Ireland’s Head of Delegation Michael Kealy has hinted at a possible return to a national final format after he admitted that Ireland has scored “mixed results” while internally selecting their entries. Ireland last used a national final to select their entry in 2015.
He said that fans should have a say in selecting the Irish entry, however the Irish delegation has to find a way to do this within their budget. Kealy added that RTÉ is currently facing an ‘uphill struggle’ as a “small chronically underfunded broadcaster”.
Opening up to a public vote
Speaking to The Irish Sun, Michael Kealy said that he feels that it is time that the public get a say in selecting the Irish entrant for Eurovision again after Ireland finished last in the semi-final for the second time in a row.

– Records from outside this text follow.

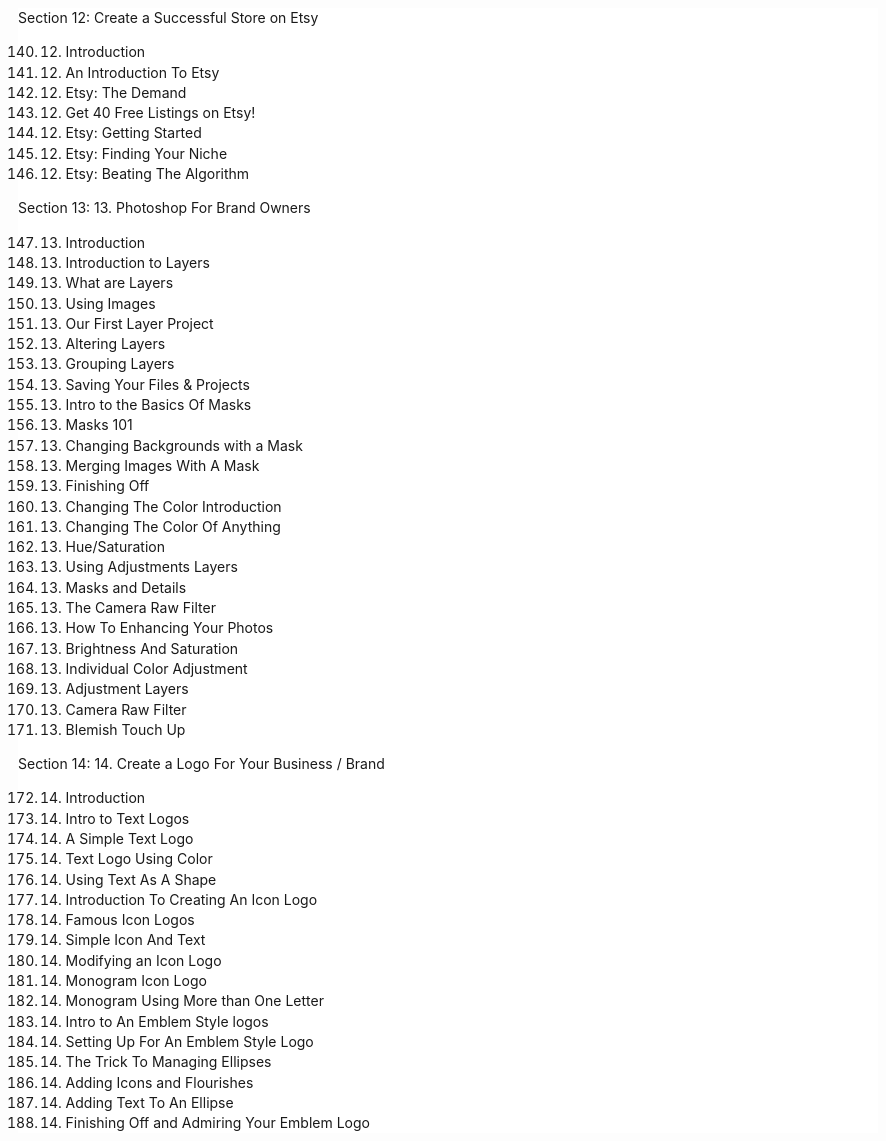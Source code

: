 Section 12: Create a Successful Store on Etsy

140. 12. Introduction
141. 12. An Introduction To Etsy
142. 12. Etsy: The Demand
143. 12. Get 40 Free Listings on Etsy!
144. 12. Etsy: Getting Started
145. 12. Etsy: Finding Your Niche
146. 12. Etsy: Beating The Algorithm
 

Section 13: 13. Photoshop For Brand Owners
 

147. 13. Introduction
148. 13. Introduction to Layers
149. 13. What are Layers
150. 13. Using Images
151. 13. Our First Layer Project
152. 13. Altering Layers


 153. 13. Grouping Layers
 154. 13. Saving Your Files & Projects
 155. 13. Intro to the Basics Of Masks
 156. 13. Masks 101
 157. 13. Changing Backgrounds with a Mask
 158. 13. Merging Images With A Mask
 159. 13. Finishing Off
 160. 13. Changing The Color Introduction
 161. 13. Changing The Color Of Anything
 162. 13. Hue/Saturation
 163. 13. Using Adjustments Layers
 164. 13. Masks and Details
 165. 13. The Camera Raw Filter
 166. 13. How To Enhancing Your Photos
 167. 13. Brightness And Saturation
 168. 13. Individual Color Adjustment
 169. 13. Adjustment Layers
 170. 13. Camera Raw Filter
 171. 13. Blemish Touch Up
 


Section 14: 14. Create a Logo For Your Business / Brand
 
172. 14. Introduction
173. 14. Intro to Text Logos
174. 14. A Simple Text Logo
175. 14. Text Logo Using Color
176. 14. Using Text As A Shape
177. 14. Introduction To Creating An Icon Logo
178. 14. Famous Icon Logos
179. 14. Simple Icon And Text
180. 14. Modifying an Icon Logo
181. 14. Monogram Icon Logo
182. 14. Monogram Using More than One Letter
183. 14. Intro to An Emblem Style logos
184. 14. Setting Up For An Emblem Style Logo
185. 14. The Trick To Managing Ellipses
186. 14. Adding Icons and Flourishes
187. 14. Adding Text To An Ellipse
188. 14. Finishing Off and Admiring Your Emblem Logo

I feel it’s time we reverted to giving the public their say in what we do but we must find an effective and cost effective way of doing that.– Michael Kealy, speaking to The Irish Sun
Before 2016, Ireland selected their Eurovision entrants via a national final format – originally the National Song Contest and then Eurosong. Ireland also used the talent show You’re a Star and the talk show The Late Late Show to select their entrants.
Former Eurovision winner Johnny Logan criticised RTÉ’s internal selection approach before this year’s contest. He said that “Irish people don’t have anything to do with the song apart from clapping when it’s on”.
Finance holding Ireland back?
The Head of Delegation also went on to add that RTÉ has been unable to put in as much money into their entries as other participating countries.
Other countries are able to invest significantly more money and resources in their selection processes, staging and support teams than a small chronically underfunded broadcaster like RTÉ, that’s unfortunately a fact of life we can’t ignore.– Michael Kealy, speaking to The Irish Sun
Michael Kealy would not disclose the cost of this year’s Irish staging – which was designed by Swedish creative director Fredrik Rydman. The Irish Sun added that some Irish fans had wondered at why the intricate staging was used, despite RTÉ’s ongoing budget struggles in Eurovision.
Lesley Roy represented Ireland at this year’s contest in Rotterdam with the song “Maps”. She failed to qualify for the grand final, scoring only 20 points and placing last in the semi-final. The start of Lesley’s performance was disrupted after a camera broke just as Lesley was about to begin performing.